Where the line with "as $p$ increases." appears in the records below, start there and transcribe each line exactly through the last.

——

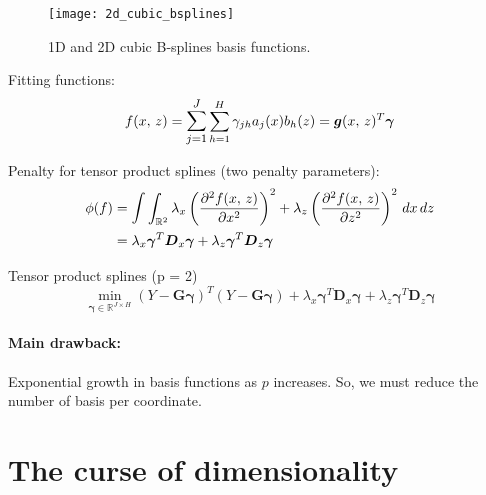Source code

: \begin{figure}[H]
    \texttt{[image: 2d\_cubic\_bsplines]}
    \caption{1D and 2D cubic B-splines basis functions.}
\end{figure}

Fitting functions:
\begin{equation*}
    f(x,\,z) = \mathlarger{\sum_{j=1}^J} \sum_{h=1}^H \gamma_{jh} a_j(x) b_h(z) = \boldsymbol g(x,\,z)^T \boldsymbol\gamma
\end{equation*}

Penalty for tensor product splines (two penalty parameters):
\begin{align*}
    \phi(f) &= \mathlarger{\int} \int_{\mathbb R^2}
    \lambda_x \left( \frac{\partial^2 f(x,\,z)}{\partial x^2} \right)^2
    + \lambda_z \left( \frac{\partial^2 f(x,\,z)}{\partial z^2} \right)^2
    \, dx \, dz \\
            &= \lambda_x \boldsymbol \gamma^T \boldsymbol D_x \boldsymbol \gamma
            + \lambda_z \boldsymbol \gamma^T \boldsymbol D_z \boldsymbol \gamma
\end{align*}

\begin{problem}{Tensor product splines (p = 2)}{}
    \begin{equation*}
        \min_{\boldsymbol \gamma \in \mathds R^{J \times H}}
        \left(
            Y - \boldsymbol G\boldsymbol \gamma
        \right)^T
        \left(
            Y - \boldsymbol G\boldsymbol \gamma
        \right)
        + \lambda_x \boldsymbol \gamma^T \boldsymbol D_x \boldsymbol \gamma
        + \lambda_z \boldsymbol \gamma^T \boldsymbol D_z \boldsymbol \gamma
    \end{equation*}
    \tcblower
    \begin{note}
        \paragraph{Main drawback:} Exponential growth in basis functions as $p$ increases.
        So, we must reduce the number of basis per coordinate.
    \end{note}
\end{problem}

\pagebreak
\section{The curse of dimensionality}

——

> [Response]
        \paragraph{Main drawback:} Exponential growth in basis functions as $p$ increases.
        So, we must reduce the number of basis per coordinate.
    \end{note}
\end{problem}

\pagebreak
\section{The curse of dimensionality}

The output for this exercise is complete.